Auf rund 9,5 Millionen Euro beläuft sich der Haushalt der Gemeinde Ebelsbach für 2018. Der Gemeinderat verabschiedete ihn bei seiner Sitzung am Mittwoch einstimmig. 6,8 Millionen Euro entfallen auf den Verwaltungshaushalt, 2,7 Millionen Euro auf den Vermögenshaushalt. Die Schulden wurden abgebaut, die Gemeinde kann investieren.
Kämmerin Simone Klos stellte die wichtigsten Haushaltsdaten vor. Das Finanzvolumen hat sich im Verwaltungshaushalt um 103 957 Euro vergrößert. Die wichtigsten Einnahmen sind etwa die Grundsteuer (358 000 Euro), die Gewerbesteuer (500 000 Euro) und der Einkommensteueranteil mit rund zwei Millionen Euro; an Schlüsselzuweisungen erhält Ebelsbach 1,3 Millionen Euro.
Größte Ausgaben sind die Personalausgaben 759 400 Euro, Kreisumlage (1,5 Millionen Eur) und die Umlage für die Verwaltungsgemeinschaft mit 515 350 Euro.
Die gemeindlichen Schulden konnten von rund zwei Millionen auf 1,7 Millionen Euro abgebaut werden. Somit liegt die Pro-Kopf-Verschuldung von 455 Euro unter dem Landesdurchschnitt von 598 Euro. Allerdings müssen auch die Schulden außerhalb des Haushaltsplanes berücksichtigt werden. Und da fallen der Abwasserzweckverband Eltmann-Ebelsbach, der Hauptschulverband sowie die Abzahlungen für Akazien- und Ahornweg ins Gewicht, so dass sich eine Gesamtverschuldung von 3,4 Millionen mit einer Pro-Kopf-Verschuldung von 905 Euro errechnet.
Laut Kämmerin Simone Klos sind Wasserversorgung und Kanal kostendeckend, beim Friedhof kommt man auf 48 Prozent, die Gemeinde schießt also zu.

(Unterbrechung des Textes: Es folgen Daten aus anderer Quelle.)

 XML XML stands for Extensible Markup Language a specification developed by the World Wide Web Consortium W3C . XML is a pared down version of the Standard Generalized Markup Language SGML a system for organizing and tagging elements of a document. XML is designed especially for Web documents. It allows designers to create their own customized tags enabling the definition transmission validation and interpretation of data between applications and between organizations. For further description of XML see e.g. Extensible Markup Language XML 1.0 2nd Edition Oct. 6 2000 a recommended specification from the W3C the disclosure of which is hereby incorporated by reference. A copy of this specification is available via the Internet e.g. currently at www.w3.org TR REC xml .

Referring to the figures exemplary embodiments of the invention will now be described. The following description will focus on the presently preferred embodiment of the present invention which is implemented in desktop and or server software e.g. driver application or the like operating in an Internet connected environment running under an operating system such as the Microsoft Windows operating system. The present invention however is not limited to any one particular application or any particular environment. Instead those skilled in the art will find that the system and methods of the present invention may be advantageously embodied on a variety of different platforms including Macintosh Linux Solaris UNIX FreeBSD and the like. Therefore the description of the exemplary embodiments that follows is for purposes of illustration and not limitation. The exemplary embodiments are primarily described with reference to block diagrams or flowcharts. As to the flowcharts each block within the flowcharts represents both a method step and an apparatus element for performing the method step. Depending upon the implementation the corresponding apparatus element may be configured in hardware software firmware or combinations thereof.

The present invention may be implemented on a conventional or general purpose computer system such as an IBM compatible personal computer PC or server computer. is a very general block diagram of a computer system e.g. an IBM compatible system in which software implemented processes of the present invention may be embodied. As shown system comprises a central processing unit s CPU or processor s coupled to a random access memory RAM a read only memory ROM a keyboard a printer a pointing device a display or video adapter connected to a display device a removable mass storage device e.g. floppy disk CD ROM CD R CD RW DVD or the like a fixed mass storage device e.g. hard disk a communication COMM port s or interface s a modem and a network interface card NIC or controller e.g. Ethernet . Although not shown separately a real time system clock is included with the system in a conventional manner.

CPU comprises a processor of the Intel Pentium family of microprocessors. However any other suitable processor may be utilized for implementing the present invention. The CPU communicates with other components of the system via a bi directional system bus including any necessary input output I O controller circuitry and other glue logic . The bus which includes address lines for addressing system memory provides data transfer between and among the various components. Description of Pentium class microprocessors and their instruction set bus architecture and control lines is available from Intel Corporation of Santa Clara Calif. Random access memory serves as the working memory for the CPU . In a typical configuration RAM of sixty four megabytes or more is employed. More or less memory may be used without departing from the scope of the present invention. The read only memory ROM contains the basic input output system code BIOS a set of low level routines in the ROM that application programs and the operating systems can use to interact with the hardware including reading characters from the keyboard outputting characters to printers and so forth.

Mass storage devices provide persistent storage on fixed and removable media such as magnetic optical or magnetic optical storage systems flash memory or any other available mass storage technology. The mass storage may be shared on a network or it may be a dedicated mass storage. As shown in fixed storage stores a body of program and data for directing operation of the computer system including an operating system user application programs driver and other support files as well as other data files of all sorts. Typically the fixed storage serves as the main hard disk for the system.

Die meisten Gelder fließen in Baumaßnahmen (zusammen rund eine Million Euro). Geld gibt die Gemeinde auch für die Schutzbekleidung Feuerwehr (40 000 Euro), die Drehleiter Feuerwehr (70 000 Euro), Kinderkrippe, Kindergarten, Ortsumgehung Ebelsbach, Straßenbeleuchtung, Kanal Steinbach, Hochwasserpumpwerk Kläranlage, Friedhofsumgestaltung Ebelsbach, Beleuchtung Bürgersaal, Sportgelände Ebelsbach, Bauhof, die Wasserleitung Steinbach sowie in die Sanierung der Verwaltung im Schloss Gleisenau aus.